======== Record set

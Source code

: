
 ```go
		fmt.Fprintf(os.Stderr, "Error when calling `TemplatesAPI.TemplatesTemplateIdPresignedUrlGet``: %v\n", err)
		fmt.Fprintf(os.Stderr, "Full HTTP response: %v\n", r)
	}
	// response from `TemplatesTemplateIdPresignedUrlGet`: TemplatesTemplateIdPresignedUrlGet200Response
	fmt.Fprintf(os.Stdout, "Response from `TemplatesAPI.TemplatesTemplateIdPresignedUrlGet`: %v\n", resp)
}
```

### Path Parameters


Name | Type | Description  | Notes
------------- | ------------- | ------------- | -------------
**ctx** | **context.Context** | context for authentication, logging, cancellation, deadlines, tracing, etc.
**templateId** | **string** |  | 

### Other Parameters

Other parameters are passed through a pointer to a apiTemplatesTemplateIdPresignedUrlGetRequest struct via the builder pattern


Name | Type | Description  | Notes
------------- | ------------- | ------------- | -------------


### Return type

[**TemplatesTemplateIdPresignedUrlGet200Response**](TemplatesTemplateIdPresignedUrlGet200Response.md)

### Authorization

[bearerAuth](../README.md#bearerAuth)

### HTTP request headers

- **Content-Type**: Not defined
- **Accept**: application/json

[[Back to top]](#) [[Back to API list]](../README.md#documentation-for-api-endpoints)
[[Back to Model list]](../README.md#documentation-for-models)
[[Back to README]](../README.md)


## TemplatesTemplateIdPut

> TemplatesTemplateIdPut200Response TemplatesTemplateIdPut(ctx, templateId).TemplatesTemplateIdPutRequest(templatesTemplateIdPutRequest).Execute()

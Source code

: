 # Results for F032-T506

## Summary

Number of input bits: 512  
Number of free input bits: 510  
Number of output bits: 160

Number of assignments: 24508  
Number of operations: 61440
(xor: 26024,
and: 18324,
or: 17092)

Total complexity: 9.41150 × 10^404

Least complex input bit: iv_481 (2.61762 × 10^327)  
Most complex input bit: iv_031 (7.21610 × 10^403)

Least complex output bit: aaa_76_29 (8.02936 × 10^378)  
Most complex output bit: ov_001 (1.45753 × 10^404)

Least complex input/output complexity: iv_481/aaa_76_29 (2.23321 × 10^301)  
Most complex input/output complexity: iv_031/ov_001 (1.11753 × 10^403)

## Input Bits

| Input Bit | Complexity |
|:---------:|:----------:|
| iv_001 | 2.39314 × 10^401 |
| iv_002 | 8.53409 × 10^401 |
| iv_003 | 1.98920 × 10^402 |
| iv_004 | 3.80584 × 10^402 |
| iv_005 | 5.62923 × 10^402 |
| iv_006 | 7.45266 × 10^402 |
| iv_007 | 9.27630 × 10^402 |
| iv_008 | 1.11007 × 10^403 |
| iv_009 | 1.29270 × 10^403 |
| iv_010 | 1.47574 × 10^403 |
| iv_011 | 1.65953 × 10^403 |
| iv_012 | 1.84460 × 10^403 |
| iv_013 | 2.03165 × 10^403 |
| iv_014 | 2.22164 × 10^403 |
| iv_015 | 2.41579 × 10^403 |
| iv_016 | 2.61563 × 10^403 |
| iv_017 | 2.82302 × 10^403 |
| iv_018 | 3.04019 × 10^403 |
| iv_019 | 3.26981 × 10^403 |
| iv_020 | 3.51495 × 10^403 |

================
======== Record set

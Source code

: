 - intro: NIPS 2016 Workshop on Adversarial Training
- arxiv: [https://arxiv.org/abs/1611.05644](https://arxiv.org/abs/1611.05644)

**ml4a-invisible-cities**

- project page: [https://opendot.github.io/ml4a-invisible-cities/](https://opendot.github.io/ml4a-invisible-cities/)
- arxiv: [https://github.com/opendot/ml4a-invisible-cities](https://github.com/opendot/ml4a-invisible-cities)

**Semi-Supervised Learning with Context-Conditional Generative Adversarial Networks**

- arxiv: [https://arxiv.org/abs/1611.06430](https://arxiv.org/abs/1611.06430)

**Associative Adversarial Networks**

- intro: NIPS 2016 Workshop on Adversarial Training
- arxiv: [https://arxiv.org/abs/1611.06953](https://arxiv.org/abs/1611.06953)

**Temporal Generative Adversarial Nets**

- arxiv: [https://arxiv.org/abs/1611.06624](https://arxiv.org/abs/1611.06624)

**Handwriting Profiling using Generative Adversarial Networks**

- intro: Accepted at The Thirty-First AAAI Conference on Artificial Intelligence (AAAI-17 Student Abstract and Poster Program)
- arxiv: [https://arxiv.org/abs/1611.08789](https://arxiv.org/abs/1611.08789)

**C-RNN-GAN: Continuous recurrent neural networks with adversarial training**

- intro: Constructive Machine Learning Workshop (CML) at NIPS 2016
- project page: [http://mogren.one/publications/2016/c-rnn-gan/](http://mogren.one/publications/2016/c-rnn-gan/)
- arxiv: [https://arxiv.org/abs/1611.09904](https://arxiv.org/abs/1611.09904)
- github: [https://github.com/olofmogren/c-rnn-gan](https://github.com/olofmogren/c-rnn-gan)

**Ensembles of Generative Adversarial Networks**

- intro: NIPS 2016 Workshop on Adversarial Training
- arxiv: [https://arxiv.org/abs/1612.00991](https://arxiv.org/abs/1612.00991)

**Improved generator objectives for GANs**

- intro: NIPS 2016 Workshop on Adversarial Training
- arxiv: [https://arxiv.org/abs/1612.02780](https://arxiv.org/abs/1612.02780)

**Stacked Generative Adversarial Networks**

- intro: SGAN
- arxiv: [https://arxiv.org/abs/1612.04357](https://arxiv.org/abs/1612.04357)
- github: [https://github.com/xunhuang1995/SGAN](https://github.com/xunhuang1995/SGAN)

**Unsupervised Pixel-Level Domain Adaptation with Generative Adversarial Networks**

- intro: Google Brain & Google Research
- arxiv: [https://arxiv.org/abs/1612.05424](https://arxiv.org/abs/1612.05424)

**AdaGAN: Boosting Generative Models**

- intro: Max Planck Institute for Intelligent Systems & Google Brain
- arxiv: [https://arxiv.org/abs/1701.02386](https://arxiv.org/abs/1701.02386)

================

Task objective => Return every line of the listing that has the word "Brain" in it.

Task answer =>
- intro: Google Brain & Google Research
- intro: Max Planck Institute for Intelligent Systems & Google Brain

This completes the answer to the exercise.